Na cidade flutuante de Flutuares, onde prédios brilhantes se erguiam entre as nuvens e as passarelas de energia cintilavam sob os pés, vivia uma pequena criatura chamada Lumi. Lumi era um ser gentil, com a pele que mudava de cor suavemente, como um arco-íris em miniatura, e olhos grandes e curiosos. No entanto, Lumi tinha um grande medo: a Câmara Ecoante. Era uma parte essencial de Flutuares, onde cristais especiais ressoavam para gerar a energia da cidade, mas os sons que vinham de lá eram estranhos e assustadores para Lumi, ecos misteriosos que pareciam sussurrar segredos sombrios.
Certo dia, um brilho estranho percorreu as ruas de Flutuares. A energia estava falhando! Professor Órion, um robô antigo e sábio, com engrenagens que zumbiam suavemente e uma luz amarela que piscava em sua cabeça, anunciou que um cristal central na Câmara Ecoante estava com defeito. Precisavam de um cristal de substituição, um cristal raro que só podia ser alcançado atravessando o coração da câmara.
— Quem se habilita a ir? — perguntou Professor Órion, sua voz metálica um pouco preocupada.
Um besouro bioluminescente chamado Flicker, que era amigo de Lumi e adorava explorar, voou rapidamente até o ombro de Lumi. Flicker brilhava com pequenas luzes coloridas e era sempre cheio de energia.

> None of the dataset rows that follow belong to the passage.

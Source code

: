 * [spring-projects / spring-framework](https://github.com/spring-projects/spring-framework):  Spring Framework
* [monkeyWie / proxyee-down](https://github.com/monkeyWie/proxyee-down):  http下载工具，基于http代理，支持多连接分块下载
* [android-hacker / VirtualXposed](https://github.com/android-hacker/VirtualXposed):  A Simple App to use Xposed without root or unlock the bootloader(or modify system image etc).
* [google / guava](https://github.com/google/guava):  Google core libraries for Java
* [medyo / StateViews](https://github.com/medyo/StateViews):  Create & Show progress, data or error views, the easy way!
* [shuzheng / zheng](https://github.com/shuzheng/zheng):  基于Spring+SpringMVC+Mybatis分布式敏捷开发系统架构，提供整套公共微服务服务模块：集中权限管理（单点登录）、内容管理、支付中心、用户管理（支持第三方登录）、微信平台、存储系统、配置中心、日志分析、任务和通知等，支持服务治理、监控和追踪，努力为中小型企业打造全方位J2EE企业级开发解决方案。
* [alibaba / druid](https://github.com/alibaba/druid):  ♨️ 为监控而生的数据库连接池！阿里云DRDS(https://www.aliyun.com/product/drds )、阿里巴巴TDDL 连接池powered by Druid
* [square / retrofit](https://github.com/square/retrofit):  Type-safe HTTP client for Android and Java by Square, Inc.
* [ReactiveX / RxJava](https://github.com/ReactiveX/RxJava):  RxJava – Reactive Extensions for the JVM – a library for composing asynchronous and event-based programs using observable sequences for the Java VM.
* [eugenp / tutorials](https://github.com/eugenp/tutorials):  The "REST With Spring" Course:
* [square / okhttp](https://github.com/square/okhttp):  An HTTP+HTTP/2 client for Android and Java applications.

— Lumi, vamos! — zumbiu Flicker. — Eu vou com você!
Lumi sentiu um aperto na barriga. A Câmara Ecoante? Os ecos, os sussurros… Mas ver o Professor Órion tão apreensivo e sentir a cidade em apuros o fez pensar. Flutuares precisava deles.
— Eu… eu vou — Lumi disse, sua voz um pouco trêmula, mas firme.
Professor Órion sorriu. — Que bom, Lumi. Leve este mapa. E lembrem-se: o que parece assustador muitas vezes é apenas desconhecido.
Com o mapa em mãos e Flicker voando ao seu lado, Lumi respirou fundo e seguiu em direção à entrada da Câmara Ecoante. A medida que se aproximavam, os ecos começaram. Sons que pareciam passos gigantes, sussurros que pareciam chamar seu nome, e chiados que pareciam de criaturas misteriosas. Lumi encolheu-se, suas cores empalidecendo de medo.
— São só ecos, Lumi! — disse Flicker, voando em círculos para animá-lo. — Tente imitar um!
Lumi, hesitante, fez um pequeno som. Para sua surpresa, o eco voltou de uma forma engraçada, distorcida e um pouco boba. Isso o fez rir. Ele começou a fazer outros sons, e cada eco que voltava era único e divertido. A Câmara Ecoante não parecia mais tão assustadora.
Eles avançaram, seguindo o mapa do Professor Órion. Em um momento, uma passagem estreita com a escuridão os engoliu. Lumi sentiu o medo retornar.
— A gente não consegue ver nada! — ele exclamou.
Flicker, que era bioluminescente, começou a brilhar mais forte, iluminando o caminho. — Eu te ilumino, Lumi! É só um túnel, não tem nada de mais aqui!
Eles continuaram. Finalmente, alcançaram uma clareira onde um grande cristal brilhava. Era o cristal de reposição! Lumi pegou-o cuidadosamente. No caminho de volta, os ecos da Câmara Ecoante já não pareciam ameaçadores. Lumi até se divertia brincando com eles, enviando pequenos cantos e ouvindo as respostas engraçadas.
Ao retornar a Flutuares, a cidade estava quase no escuro. Lumi entregou o cristal ao Professor Órion, que rapidamente o instalou. Com um brilho suave, a energia de Flutuares voltou ao normal.
— Você foi muito corajoso, Lumi! — disse Professor Órion. — Enfrentou seu medo e salvou a cidade.
Lumi sorriu, suas cores vibrando novamente. Ele percebeu que a Câmara Ecoante não era um lugar assustador, mas sim um lugar de sons divertidos e ecos interessantes. O medo que ele sentia era apenas o medo do desconhecido. Agora, ele sabia que a coragem não era a ausência de medo, mas sim a vontade de seguir em frente, mesmo quando se tem medo. E com amigos como Flicker e a sabedoria do Professor Órion, qualquer aventura era possível.